Los cientos de miles de israelíes que luchan por la democracia en Israel no pueden aspirar solo a volver al statu quo amenazado por la coalición gobernante de extrema derecha. Luchar por la democracia en Israel significa luchar por la igualdad política y económica entre los ciudadanos judíos y los árabes y respetar los derechos de los creyentes de todas las religiones y de los ateos. También significa poner fin a una ocupación que lleva décadas causando un tremendo sufrimiento al pueblo palestino apátrida. Una democracia pujante no puede seguir viviendo de la ocupación ni puede pasar por alto a su conveniencia las acciones violentas y las injusticias que se cometen a diario contra una población vecina. Un verdadero despertar debe arrojar luz sobre este lado negativo del statu quo israelí que ahora está alterando la extrema derecha.

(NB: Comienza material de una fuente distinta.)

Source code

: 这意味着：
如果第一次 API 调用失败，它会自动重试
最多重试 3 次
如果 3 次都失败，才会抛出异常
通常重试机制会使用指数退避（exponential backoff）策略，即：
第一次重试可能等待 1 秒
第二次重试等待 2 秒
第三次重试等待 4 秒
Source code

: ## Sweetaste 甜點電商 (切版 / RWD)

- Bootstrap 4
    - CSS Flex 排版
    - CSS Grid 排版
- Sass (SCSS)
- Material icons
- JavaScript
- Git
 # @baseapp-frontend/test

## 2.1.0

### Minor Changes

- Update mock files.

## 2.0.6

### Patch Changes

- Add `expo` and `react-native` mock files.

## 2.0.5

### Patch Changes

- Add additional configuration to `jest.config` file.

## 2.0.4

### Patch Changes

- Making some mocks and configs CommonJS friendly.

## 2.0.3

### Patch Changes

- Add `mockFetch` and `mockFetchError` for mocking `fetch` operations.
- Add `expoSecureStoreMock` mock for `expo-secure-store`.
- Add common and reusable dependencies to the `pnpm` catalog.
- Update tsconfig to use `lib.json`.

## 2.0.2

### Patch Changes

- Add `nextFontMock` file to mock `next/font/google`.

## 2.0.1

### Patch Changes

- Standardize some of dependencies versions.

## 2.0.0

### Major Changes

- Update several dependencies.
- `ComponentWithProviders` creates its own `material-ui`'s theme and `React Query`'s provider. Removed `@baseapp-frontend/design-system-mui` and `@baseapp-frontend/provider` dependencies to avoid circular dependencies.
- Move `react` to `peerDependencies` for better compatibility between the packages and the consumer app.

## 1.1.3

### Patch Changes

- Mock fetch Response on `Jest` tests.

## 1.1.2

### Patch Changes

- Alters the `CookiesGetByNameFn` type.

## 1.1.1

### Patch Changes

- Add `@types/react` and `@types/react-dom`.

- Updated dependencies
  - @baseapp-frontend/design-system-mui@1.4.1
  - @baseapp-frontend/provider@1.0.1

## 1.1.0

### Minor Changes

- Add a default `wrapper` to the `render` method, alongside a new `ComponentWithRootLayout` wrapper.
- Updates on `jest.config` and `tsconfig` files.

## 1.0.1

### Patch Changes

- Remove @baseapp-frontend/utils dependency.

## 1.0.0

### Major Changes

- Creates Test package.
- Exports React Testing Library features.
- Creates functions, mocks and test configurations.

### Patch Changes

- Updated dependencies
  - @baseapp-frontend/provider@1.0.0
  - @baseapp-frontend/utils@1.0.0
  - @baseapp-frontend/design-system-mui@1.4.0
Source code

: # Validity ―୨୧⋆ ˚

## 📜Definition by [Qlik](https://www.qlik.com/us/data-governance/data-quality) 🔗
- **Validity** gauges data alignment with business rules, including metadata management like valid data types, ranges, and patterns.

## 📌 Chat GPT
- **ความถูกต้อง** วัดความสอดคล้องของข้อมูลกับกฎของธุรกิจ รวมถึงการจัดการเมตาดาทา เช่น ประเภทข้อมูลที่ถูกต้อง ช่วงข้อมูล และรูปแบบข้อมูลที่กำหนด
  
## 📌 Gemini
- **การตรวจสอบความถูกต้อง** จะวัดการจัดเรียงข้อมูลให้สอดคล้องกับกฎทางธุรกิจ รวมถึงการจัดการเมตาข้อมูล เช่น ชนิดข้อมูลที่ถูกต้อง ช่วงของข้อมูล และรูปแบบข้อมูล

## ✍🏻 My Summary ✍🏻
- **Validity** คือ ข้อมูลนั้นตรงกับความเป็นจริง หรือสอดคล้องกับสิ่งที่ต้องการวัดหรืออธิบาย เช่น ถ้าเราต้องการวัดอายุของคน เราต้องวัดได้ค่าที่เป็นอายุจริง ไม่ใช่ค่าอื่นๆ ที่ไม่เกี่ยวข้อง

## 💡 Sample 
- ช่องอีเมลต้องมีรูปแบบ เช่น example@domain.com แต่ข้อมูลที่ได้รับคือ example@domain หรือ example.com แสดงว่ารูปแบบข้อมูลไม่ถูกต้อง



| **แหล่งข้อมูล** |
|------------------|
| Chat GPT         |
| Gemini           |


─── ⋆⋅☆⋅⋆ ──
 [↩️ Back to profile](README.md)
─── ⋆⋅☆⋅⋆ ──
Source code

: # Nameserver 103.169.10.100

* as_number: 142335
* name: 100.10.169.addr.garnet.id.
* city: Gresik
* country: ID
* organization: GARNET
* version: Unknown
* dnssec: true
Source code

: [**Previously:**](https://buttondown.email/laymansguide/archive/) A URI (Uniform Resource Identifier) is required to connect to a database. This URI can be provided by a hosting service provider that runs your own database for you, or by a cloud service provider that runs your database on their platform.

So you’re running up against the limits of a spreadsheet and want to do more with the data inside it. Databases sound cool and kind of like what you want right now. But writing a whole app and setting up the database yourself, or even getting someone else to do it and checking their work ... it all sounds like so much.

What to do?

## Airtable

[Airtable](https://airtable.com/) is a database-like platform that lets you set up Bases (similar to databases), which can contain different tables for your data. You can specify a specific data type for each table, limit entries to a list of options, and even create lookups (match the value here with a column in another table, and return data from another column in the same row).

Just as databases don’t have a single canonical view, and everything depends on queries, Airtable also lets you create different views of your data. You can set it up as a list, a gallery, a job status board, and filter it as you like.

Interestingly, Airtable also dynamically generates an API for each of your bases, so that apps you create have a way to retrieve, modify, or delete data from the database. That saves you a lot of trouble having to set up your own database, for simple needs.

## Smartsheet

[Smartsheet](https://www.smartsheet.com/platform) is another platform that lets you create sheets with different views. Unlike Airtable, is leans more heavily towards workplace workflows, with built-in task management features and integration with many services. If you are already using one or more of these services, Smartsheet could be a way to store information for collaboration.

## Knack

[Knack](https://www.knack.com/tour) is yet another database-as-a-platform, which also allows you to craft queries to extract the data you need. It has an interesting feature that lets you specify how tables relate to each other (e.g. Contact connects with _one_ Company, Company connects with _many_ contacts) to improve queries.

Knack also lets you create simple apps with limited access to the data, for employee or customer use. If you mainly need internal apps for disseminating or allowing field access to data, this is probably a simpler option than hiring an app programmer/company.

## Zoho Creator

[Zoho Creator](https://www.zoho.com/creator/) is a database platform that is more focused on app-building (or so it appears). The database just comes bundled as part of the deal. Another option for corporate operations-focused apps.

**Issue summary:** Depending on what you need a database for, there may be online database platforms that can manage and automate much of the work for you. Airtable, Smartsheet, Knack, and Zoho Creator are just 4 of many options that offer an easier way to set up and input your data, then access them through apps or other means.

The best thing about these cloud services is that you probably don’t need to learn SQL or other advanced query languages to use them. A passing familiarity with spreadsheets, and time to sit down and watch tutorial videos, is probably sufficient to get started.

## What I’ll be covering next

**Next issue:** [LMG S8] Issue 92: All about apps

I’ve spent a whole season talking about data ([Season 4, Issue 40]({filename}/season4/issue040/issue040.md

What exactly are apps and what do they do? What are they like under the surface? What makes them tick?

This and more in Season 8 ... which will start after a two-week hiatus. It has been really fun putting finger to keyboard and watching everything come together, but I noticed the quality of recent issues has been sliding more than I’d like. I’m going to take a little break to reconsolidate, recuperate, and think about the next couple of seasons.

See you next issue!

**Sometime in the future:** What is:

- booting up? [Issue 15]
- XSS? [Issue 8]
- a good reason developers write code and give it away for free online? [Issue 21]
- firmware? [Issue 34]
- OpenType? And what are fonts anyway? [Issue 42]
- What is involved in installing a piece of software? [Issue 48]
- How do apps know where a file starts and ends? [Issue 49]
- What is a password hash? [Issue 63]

Las protestas y huelgas generales que se extienden por Israel quieren decir que lo que durante mucho tiempo se ha considerado un problema es, de hecho, una oportunidad. Y no me estoy refiriendo, por muy importantes que sean, a unos ideales comunes de igualdad y coexistencia, sino a algo mucho más pragmático: unos intereses comunes. Es posible desarrollar y cultivar la solidaridad, todavía sin articular, entre los palestinos —que están aún más oprimidos con las políticas del gobierno actual—, los árabes israelíes y los judíos laicos, que consideran intolerables el clima ideológico y las condiciones políticas que se les imponen. En otras palabras, la lucha por que Israel sea verdaderamente democrático es inseparable de un proceso de paz enérgico e iniciado desde abajo, capaz de reconfigurar la forma del país y dar pie a la creación de un Estado palestino largamente esperado.

Michael Marder (Moscú, 1980) es filósofo y profesor de investigación Ikerbasque (Fundación Vasca para la Ciencia y la Universidad del País Vasco).